-- Records provided --
───

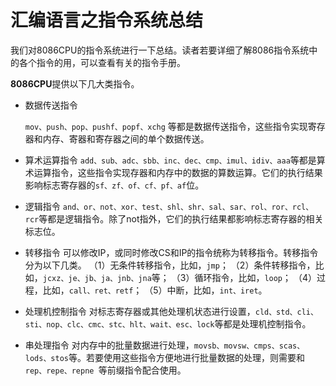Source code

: # 汇编语言之指令系统总结

我们对8086CPU的指令系统进行一下总结。读者若要详细了解8086指令系统中的各个指令的用，可以查看有关的指令手册。

**8086CPU**提供以下几大类指令。

- 数据传送指令

  `mov、push、pop、pushf、popf、xchg` 等都是数据传送指令，这些指令实现寄存器和内存、寄器和寄存器之间的单个数据传送。

- 算术运算指令
  `add、sub、adc、sbb、inc、dec、cmp、imul、idiv、aaa`等都是算术运算指令，这些指令实现存器和内存中的数据的算数运算。它们的执行结果影响标志寄存器的`sf、zf、of、cf、pf、af`位。

- 逻辑指令
  `and、or、not、xor、test、shl、shr、sal、sar、rol、ror、rcl、rcr`等都是逻辑指令。除了not指外，它们的执行结果都影响标志寄存器的相关标志位。

- 转移指令
  可以修改IP，或同时修改CS和IP的指令统称为转移指令。转移指令分为以下几类。
  （1）无条件转移指令，比如，`jmp`；
  （2）条件转移指令，比如，`jcxz、je、jb、ja、jnb、jna`等；
  （3）循环指令，比如，`loop`；
  （4）过程，比如，`call、ret、retf`；
  （5）中断，比如，`int、iret`。

- 处理机控制指令
  对标志寄存器或其他处理机状态进行设置，`cld、std、cli、sti、nop、clc、cmc、stc、hlt、wait、esc、lock`等都是处理机控制指令。

- 串处理指令
  对内存中的批量数据进行处理，`movsb、movsw、cmps、scas、lods、stos`等。若要使用这些指令方便地进行批量数据的处理，则需要和`rep、repe、repne `等前缀指令配合使用。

───

-- What to produce --
Copy all the entries above exactly as they stand, except for the pictures.

-- The completed task --
Source code

: # 汇编语言之指令系统总结

我们对8086CPU的指令系统进行一下总结。读者若要详细了解8086指令系统中的各个指令的用，可以查看有关的指令手册。

**8086CPU**提供以下几大类指令。

- 数据传送指令

  `mov、push、pop、pushf、popf、xchg` 等都是数据传送指令，这些指令实现寄存器和内存、寄器和寄存器之间的单个数据传送。

- 算术运算指令
  `add、sub、adc、sbb、inc、dec、cmp、imul、idiv、aaa`等都是算术运算指令，这些指令实现存器和内存中的数据的算数运算。它们的执行结果影响标志寄存器的`sf、zf、of、cf、pf、af`位。

- 逻辑指令
  `and、or、not、xor、test、shl、shr、sal、sar、rol、ror、rcl、rcr`等都是逻辑指令。除了not指外，它们的执行结果都影响标志寄存器的相关标志位。

- 转移指令
  可以修改IP，或同时修改CS和IP的指令统称为转移指令。转移指令分为以下几类。
  （1）无条件转移指令，比如，`jmp`；
  （2）条件转移指令，比如，`jcxz、je、jb、ja、jnb、jna`等；
  （3）循环指令，比如，`loop`；
  （4）过程，比如，`call、ret、retf`；
  （5）中断，比如，`int、iret`。

- 处理机控制指令
  对标志寄存器或其他处理机状态进行设置，`cld、std、cli、sti、nop、clc、cmc、stc、hlt、wait、esc、lock`等都是处理机控制指令。

- 串处理指令
  对内存中的批量数据进行处理，`movsb、movsw、cmps、scas、lods、stos`等。若要使用这些指令方便地进行批量数据的处理，则需要和`rep、repe、repne `等前缀指令配合使用。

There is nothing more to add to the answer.